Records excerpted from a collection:
=====

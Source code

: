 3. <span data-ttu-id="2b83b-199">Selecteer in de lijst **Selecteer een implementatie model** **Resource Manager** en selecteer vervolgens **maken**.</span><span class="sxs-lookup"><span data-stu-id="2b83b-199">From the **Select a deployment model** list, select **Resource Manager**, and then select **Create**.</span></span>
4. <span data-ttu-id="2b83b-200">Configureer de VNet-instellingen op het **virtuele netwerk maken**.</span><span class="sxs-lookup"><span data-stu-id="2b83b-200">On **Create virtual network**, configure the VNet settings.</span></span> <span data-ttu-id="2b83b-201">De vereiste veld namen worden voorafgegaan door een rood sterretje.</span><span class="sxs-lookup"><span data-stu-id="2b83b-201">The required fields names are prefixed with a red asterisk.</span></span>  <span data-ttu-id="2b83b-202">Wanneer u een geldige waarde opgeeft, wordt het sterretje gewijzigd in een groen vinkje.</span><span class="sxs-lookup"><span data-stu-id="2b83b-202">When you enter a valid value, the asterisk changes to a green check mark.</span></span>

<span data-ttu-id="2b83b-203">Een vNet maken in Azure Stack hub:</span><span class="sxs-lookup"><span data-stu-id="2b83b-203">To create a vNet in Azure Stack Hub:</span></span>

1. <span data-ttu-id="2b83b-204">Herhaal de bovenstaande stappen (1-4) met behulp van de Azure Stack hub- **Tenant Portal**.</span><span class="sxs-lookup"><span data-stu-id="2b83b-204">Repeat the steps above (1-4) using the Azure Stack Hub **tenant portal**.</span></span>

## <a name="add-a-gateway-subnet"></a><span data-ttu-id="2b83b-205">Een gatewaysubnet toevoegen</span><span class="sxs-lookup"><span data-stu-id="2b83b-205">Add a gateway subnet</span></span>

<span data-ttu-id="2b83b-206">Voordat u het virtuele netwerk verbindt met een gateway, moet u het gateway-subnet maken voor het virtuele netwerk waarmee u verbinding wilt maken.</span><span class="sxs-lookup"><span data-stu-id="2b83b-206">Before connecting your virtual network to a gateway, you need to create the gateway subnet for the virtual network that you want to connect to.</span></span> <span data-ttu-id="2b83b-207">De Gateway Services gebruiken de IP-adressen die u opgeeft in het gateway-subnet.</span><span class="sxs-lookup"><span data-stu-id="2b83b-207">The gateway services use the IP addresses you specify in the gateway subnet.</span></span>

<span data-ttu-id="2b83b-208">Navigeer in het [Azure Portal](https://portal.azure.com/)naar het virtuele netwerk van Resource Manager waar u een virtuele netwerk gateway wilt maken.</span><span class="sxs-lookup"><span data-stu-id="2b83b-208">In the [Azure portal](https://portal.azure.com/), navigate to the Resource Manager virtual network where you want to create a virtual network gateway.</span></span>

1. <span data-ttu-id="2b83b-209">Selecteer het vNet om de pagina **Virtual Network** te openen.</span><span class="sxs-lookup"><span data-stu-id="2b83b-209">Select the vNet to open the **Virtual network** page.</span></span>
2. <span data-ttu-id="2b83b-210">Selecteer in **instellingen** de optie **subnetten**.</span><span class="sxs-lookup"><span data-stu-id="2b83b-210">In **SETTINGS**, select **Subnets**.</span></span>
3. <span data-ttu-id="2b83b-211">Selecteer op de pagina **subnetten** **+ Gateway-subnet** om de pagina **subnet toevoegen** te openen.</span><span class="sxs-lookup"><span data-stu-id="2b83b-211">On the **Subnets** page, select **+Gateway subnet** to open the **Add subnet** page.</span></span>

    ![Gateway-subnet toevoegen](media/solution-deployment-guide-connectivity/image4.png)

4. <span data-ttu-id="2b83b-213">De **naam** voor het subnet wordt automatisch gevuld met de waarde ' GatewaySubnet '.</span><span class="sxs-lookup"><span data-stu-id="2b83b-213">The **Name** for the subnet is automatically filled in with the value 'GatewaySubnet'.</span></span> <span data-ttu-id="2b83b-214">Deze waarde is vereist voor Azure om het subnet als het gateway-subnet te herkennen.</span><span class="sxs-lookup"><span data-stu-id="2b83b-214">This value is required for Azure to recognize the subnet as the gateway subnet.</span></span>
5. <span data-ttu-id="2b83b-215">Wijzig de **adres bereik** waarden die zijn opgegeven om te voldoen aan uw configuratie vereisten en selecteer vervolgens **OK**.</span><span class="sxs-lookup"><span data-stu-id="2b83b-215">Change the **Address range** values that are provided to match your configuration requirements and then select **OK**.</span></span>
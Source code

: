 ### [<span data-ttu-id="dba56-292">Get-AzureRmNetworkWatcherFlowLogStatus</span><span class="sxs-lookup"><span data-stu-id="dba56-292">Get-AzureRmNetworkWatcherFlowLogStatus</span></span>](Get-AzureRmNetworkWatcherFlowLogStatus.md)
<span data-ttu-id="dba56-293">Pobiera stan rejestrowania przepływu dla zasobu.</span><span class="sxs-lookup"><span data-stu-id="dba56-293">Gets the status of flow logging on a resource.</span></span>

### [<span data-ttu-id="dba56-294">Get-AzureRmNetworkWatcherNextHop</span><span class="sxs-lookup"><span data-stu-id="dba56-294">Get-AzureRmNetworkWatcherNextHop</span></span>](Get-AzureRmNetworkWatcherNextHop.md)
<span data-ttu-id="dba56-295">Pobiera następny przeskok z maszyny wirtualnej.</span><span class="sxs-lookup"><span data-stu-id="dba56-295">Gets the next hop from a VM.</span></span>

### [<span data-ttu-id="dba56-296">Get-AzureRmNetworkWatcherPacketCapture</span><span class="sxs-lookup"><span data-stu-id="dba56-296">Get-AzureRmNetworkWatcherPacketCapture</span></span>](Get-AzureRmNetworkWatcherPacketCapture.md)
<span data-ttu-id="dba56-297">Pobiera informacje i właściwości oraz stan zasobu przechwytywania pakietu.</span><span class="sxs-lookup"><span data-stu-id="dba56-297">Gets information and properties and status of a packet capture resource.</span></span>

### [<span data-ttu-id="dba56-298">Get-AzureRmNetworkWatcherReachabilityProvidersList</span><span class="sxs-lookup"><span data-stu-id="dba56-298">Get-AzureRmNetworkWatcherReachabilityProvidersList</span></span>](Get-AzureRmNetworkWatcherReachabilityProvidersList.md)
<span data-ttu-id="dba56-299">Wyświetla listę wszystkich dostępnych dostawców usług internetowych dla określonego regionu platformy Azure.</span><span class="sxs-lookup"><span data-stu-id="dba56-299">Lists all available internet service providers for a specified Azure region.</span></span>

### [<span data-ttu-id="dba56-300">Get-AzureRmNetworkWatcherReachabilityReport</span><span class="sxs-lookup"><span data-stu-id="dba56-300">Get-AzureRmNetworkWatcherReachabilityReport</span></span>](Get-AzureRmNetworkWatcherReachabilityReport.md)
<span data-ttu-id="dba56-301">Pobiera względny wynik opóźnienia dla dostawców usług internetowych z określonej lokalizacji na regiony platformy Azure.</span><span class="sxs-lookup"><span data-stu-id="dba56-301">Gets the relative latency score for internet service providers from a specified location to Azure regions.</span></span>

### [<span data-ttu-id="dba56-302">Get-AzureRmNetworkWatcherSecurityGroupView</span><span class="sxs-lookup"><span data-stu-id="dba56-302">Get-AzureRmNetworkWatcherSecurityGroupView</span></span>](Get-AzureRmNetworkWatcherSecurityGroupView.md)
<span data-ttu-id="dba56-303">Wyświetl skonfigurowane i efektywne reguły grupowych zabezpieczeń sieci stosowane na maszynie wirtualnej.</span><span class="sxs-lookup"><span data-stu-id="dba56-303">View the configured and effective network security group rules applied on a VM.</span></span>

=====

What is required: When you copy the data, keep every line word for word.

Response to this exercise:
Source code

: 3. <span data-ttu-id="2b83b-199">Selecteer in de lijst **Selecteer een implementatie model** **Resource Manager** en selecteer vervolgens **maken**.</span><span class="sxs-lookup"><span data-stu-id="2b83b-199">From the **Select a deployment model** list, select **Resource Manager**, and then select **Create**.</span></span>
4. <span data-ttu-id="2b83b-200">Configureer de VNet-instellingen op het **virtuele netwerk maken**.</span><span class="sxs-lookup"><span data-stu-id="2b83b-200">On **Create virtual network**, configure the VNet settings.</span></span> <span data-ttu-id="2b83b-201">De vereiste veld namen worden voorafgegaan door een rood sterretje.</span><span class="sxs-lookup"><span data-stu-id="2b83b-201">The required fields names are prefixed with a red asterisk.</span></span>  <span data-ttu-id="2b83b-202">Wanneer u een geldige waarde opgeeft, wordt het sterretje gewijzigd in een groen vinkje.</span><span class="sxs-lookup"><span data-stu-id="2b83b-202">When you enter a valid value, the asterisk changes to a green check mark.</span></span>

<span data-ttu-id="2b83b-203">Een vNet maken in Azure Stack hub:</span><span class="sxs-lookup"><span data-stu-id="2b83b-203">To create a vNet in Azure Stack Hub:</span></span>

1. <span data-ttu-id="2b83b-204">Herhaal de bovenstaande stappen (1-4) met behulp van de Azure Stack hub- **Tenant Portal**.</span><span class="sxs-lookup"><span data-stu-id="2b83b-204">Repeat the steps above (1-4) using the Azure Stack Hub **tenant portal**.</span></span>

## <a name="add-a-gateway-subnet"></a><span data-ttu-id="2b83b-205">Een gatewaysubnet toevoegen</span><span class="sxs-lookup"><span data-stu-id="2b83b-205">Add a gateway subnet</span></span>

<span data-ttu-id="2b83b-206">Voordat u het virtuele netwerk verbindt met een gateway, moet u het gateway-subnet maken voor het virtuele netwerk waarmee u verbinding wilt maken.</span><span class="sxs-lookup"><span data-stu-id="2b83b-206">Before connecting your virtual network to a gateway, you need to create the gateway subnet for the virtual network that you want to connect to.</span></span> <span data-ttu-id="2b83b-207">De Gateway Services gebruiken de IP-adressen die u opgeeft in het gateway-subnet.</span><span class="sxs-lookup"><span data-stu-id="2b83b-207">The gateway services use the IP addresses you specify in the gateway subnet.</span></span>

<span data-ttu-id="2b83b-208">Navigeer in het [Azure Portal](https://portal.azure.com/)naar het virtuele netwerk van Resource Manager waar u een virtuele netwerk gateway wilt maken.</span><span class="sxs-lookup"><span data-stu-id="2b83b-208">In the [Azure portal](https://portal.azure.com/), navigate to the Resource Manager virtual network where you want to create a virtual network gateway.</span></span>

1. <span data-ttu-id="2b83b-209">Selecteer het vNet om de pagina **Virtual Network** te openen.</span><span class="sxs-lookup"><span data-stu-id="2b83b-209">Select the vNet to open the **Virtual network** page.</span></span>
2. <span data-ttu-id="2b83b-210">Selecteer in **instellingen** de optie **subnetten**.</span><span class="sxs-lookup"><span data-stu-id="2b83b-210">In **SETTINGS**, select **Subnets**.</span></span>
3. <span data-ttu-id="2b83b-211">Selecteer op de pagina **subnetten** **+ Gateway-subnet** om de pagina **subnet toevoegen** te openen.</span><span class="sxs-lookup"><span data-stu-id="2b83b-211">On the **Subnets** page, select **+Gateway subnet** to open the **Add subnet** page.</span></span>

    ![Gateway-subnet toevoegen](media/solution-deployment-guide-connectivity/image4.png)

4. <span data-ttu-id="2b83b-213">De **naam** voor het subnet wordt automatisch gevuld met de waarde ' GatewaySubnet '.</span><span class="sxs-lookup"><span data-stu-id="2b83b-213">The **Name** for the subnet is automatically filled in with the value 'GatewaySubnet'.</span></span> <span data-ttu-id="2b83b-214">Deze waarde is vereist voor Azure om het subnet als het gateway-subnet te herkennen.</span><span class="sxs-lookup"><span data-stu-id="2b83b-214">This value is required for Azure to recognize the subnet as the gateway subnet.</span></span>
5. <span data-ttu-id="2b83b-215">Wijzig de **adres bereik** waarden die zijn opgegeven om te voldoen aan uw configuratie vereisten en selecteer vervolgens **OK**.</span><span class="sxs-lookup"><span data-stu-id="2b83b-215">Change the **Address range** values that are provided to match your configuration requirements and then select **OK**.</span></span>
Source code

: ### [<span data-ttu-id="dba56-292">Get-AzureRmNetworkWatcherFlowLogStatus</span><span class="sxs-lookup"><span data-stu-id="dba56-292">Get-AzureRmNetworkWatcherFlowLogStatus</span></span>](Get-AzureRmNetworkWatcherFlowLogStatus.md)
<span data-ttu-id="dba56-293">Pobiera stan rejestrowania przepływu dla zasobu.</span><span class="sxs-lookup"><span data-stu-id="dba56-293">Gets the status of flow logging on a resource.</span></span>

### [<span data-ttu-id="dba56-294">Get-AzureRmNetworkWatcherNextHop</span><span class="sxs-lookup"><span data-stu-id="dba56-294">Get-AzureRmNetworkWatcherNextHop</span></span>](Get-AzureRmNetworkWatcherNextHop.md)
<span data-ttu-id="dba56-295">Pobiera następny przeskok z maszyny wirtualnej.</span><span class="sxs-lookup"><span data-stu-id="dba56-295">Gets the next hop from a VM.</span></span>

### [<span data-ttu-id="dba56-296">Get-AzureRmNetworkWatcherPacketCapture</span><span class="sxs-lookup"><span data-stu-id="dba56-296">Get-AzureRmNetworkWatcherPacketCapture</span></span>](Get-AzureRmNetworkWatcherPacketCapture.md)
<span data-ttu-id="dba56-297">Pobiera informacje i właściwości oraz stan zasobu przechwytywania pakietu.</span><span class="sxs-lookup"><span data-stu-id="dba56-297">Gets information and properties and status of a packet capture resource.</span></span>

### [<span data-ttu-id="dba56-298">Get-AzureRmNetworkWatcherReachabilityProvidersList</span><span class="sxs-lookup"><span data-stu-id="dba56-298">Get-AzureRmNetworkWatcherReachabilityProvidersList</span></span>](Get-AzureRmNetworkWatcherReachabilityProvidersList.md)
<span data-ttu-id="dba56-299">Wyświetla listę wszystkich dostępnych dostawców usług internetowych dla określonego regionu platformy Azure.</span><span class="sxs-lookup"><span data-stu-id="dba56-299">Lists all available internet service providers for a specified Azure region.</span></span>

### [<span data-ttu-id="dba56-300">Get-AzureRmNetworkWatcherReachabilityReport</span><span class="sxs-lookup"><span data-stu-id="dba56-300">Get-AzureRmNetworkWatcherReachabilityReport</span></span>](Get-AzureRmNetworkWatcherReachabilityReport.md)
<span data-ttu-id="dba56-301">Pobiera względny wynik opóźnienia dla dostawców usług internetowych z określonej lokalizacji na regiony platformy Azure.</span><span class="sxs-lookup"><span data-stu-id="dba56-301">Gets the relative latency score for internet service providers from a specified location to Azure regions.</span></span>

### [<span data-ttu-id="dba56-302">Get-AzureRmNetworkWatcherSecurityGroupView</span><span class="sxs-lookup"><span data-stu-id="dba56-302">Get-AzureRmNetworkWatcherSecurityGroupView</span></span>](Get-AzureRmNetworkWatcherSecurityGroupView.md)
<span data-ttu-id="dba56-303">Wyświetl skonfigurowane i efektywne reguły grupowych zabezpieczeń sieci stosowane na maszynie wirtualnej.</span><span class="sxs-lookup"><span data-stu-id="dba56-303">View the configured and effective network security group rules applied on a VM.</span></span>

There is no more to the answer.